When I was around 16 I was just starting to try and organise something approaching a social life, and summoning up the courage to ask someone out on a date (singular: I’m not greedy and my school was all-boys, which didn’t help). My mission, tricky as it would be even today, was made immediately more difficult because we didn’t have a phone.
Not, “we didn’t have the latest iPhone. Not, “we couldn’t get one of those new Nokia mobile telephones”. No. We didn’t have a phone in the house at all.
We were bereft of any telephonic means of communication.
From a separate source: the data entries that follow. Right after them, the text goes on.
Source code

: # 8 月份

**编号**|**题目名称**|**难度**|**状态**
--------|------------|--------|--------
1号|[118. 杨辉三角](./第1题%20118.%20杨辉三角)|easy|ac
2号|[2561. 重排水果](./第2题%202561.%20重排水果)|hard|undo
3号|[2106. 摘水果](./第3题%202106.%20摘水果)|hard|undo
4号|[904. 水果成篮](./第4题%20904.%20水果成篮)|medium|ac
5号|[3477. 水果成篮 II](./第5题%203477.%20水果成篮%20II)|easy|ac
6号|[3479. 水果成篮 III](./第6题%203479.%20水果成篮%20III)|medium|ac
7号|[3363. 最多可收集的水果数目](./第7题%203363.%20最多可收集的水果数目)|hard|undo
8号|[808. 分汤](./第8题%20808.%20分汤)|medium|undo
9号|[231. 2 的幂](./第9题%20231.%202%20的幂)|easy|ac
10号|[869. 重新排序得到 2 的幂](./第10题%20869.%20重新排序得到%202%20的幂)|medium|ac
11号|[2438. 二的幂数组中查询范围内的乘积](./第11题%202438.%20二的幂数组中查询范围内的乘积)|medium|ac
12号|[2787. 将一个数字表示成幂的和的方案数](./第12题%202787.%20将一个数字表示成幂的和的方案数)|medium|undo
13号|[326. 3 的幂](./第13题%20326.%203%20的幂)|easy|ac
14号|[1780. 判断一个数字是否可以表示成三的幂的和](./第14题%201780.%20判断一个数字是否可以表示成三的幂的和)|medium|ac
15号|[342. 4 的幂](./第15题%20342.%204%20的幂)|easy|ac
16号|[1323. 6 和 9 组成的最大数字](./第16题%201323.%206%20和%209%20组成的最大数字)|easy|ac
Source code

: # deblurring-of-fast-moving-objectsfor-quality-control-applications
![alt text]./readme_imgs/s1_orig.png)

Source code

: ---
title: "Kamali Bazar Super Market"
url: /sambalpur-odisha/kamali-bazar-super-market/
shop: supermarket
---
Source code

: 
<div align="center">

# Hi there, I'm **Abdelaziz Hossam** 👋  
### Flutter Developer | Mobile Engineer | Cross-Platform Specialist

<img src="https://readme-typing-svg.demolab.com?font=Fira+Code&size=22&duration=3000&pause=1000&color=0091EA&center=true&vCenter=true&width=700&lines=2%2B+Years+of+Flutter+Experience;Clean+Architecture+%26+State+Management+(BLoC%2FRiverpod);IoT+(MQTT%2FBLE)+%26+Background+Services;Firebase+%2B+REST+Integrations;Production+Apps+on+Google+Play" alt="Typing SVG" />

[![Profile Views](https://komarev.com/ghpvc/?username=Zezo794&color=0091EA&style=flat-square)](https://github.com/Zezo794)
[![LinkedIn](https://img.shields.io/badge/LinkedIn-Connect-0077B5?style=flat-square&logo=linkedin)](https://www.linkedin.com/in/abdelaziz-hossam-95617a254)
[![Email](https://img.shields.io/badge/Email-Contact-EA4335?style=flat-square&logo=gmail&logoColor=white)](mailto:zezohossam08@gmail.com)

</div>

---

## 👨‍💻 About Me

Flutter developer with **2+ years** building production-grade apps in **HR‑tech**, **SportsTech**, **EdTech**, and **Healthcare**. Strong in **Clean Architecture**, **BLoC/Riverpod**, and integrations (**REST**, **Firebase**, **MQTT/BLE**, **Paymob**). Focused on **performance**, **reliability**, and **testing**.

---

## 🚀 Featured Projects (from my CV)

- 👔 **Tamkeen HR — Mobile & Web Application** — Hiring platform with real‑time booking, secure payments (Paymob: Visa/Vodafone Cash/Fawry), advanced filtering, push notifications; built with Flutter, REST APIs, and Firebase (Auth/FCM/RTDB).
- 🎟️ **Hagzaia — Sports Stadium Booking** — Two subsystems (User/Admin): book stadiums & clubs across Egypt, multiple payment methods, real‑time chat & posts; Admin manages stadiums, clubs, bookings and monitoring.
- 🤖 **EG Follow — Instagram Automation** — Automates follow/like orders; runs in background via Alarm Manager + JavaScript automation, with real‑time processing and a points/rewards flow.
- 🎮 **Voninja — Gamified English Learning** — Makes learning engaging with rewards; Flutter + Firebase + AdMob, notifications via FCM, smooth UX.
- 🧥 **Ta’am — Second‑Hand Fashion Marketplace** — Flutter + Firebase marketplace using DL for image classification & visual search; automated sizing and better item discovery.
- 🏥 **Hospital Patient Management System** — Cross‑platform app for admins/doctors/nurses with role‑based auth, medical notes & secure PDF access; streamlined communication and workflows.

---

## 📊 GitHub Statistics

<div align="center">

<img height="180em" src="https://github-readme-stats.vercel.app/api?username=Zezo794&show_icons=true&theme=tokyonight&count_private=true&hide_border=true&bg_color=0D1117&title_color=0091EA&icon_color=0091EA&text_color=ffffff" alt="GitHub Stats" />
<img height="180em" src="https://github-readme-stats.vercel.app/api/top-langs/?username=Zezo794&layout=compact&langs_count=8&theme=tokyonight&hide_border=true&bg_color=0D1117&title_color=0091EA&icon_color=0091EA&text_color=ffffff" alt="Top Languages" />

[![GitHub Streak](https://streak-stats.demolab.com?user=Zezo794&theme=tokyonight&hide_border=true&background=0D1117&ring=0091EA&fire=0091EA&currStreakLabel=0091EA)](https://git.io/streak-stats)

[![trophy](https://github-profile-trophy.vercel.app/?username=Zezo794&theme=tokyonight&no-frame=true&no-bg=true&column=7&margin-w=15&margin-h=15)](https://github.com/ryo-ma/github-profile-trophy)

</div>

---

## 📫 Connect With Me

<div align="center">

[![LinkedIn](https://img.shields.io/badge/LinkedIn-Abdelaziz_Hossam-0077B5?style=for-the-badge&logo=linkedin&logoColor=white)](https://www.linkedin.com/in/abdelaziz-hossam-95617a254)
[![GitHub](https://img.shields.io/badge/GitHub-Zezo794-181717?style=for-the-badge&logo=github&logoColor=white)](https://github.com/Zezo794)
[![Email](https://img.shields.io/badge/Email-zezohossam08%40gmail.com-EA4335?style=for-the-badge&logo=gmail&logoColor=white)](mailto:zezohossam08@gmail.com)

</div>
It’s hard to know what we would have done if there’d been a 999 medical emergency. Knocked on a neighbour’s door, if we suspected they were flash enough to have one. Otherwise (and for the purposes of meeting mates at the pub or girls at the pictures) making a phone call required collecting sufficient coins (2p and 10p), traipsing down to the nearest phone box, hoping that the mechanism wasn’t jammed or the apparatus smashed by yobs, getting through eventually and then being told “she’s just gone out with her friends”. And no, her mam wouldn’t say where Susan had gone.
Then it was home and a night in front of the telly — ATV Today, Coronation Street, Porridge, Nine O’Clock News, Play for Today, Bilko. Not so bad, actually. More frustrated with my lack of a social life than even my acne, I eventually pestered Mum into us getting our very own dedicated line. Privacy was vital, so obviously we couldn’t have what was called a “party line”.
These were when you shared with the neighbours — and it meant you’d have to wait until they’d finished nattering for you to make a call. (It was also even less interesting than you might think to have to listen to the gossip going down at the Co-Op shoe factory). There was no way sensitive aspects of my love life were going to be eavesdropped by next door.
In 1979, not long after Mrs Thatcher had got in — but before she reformed the economy — you still had to wait a couple of months for a state company, Post Office Telecommunications (that’s right, about eight weeks delay) to come round and install the thing.
The light, wedge-shaped “Trimphone” was an extra 25p a month or something to rent (you didn’t buy and own “your” phone, ever), so we made do with the familiar, traditional smart black model. Leicester 702903. So proud.
I will admit that in the first over-excited phase of ownership I was never off the phone: friends, family abroad, directory enquiries, anyone really. I even tried a few random numbers to try and have a chat, comparing the weather in Leicester to whoever answered — cold in Peterhead, rainy in Todmorden — and so on.
A phone encounter with someone recently bereaved put an end to my jolly little experiment in reaching out to strangers across the British Isles. So enamoured was I of the new toy in our lives that I even ran up a bill for the Dial-a-Disc service, where you could select, via the dial (not buttons), one of the chart toppers of the day. The one I can recall listening to non-stop was the re-release of “Green Onions” by Booker T. & the M.G.s, which (via the modern miracle of the web) I can date to around January 1980.
I may as well have been Alexander Graham Bell making the first-ever call in 1876, such was my enthusiasm.
I don’t listen to pop on the phone much nowadays, apart from YouTube (I add casually, like it’s the most natural thing in the world). The landline sits in a corner, unused, slightly neglected, as a now redundant adjunct to the broadband connection. But the smartphone is still my primary means of communication, and, during lockdown, was less of a faff than Zoom and more immediate and comprehensible for long talks than messaging or emails.
On a phone, you can be sarcastic without *additional* punctuation or being misunderstood, and you can just wander around the house and make some tea while you catch up and arrange to meet up – sometimes in the same boozer we did in 1979.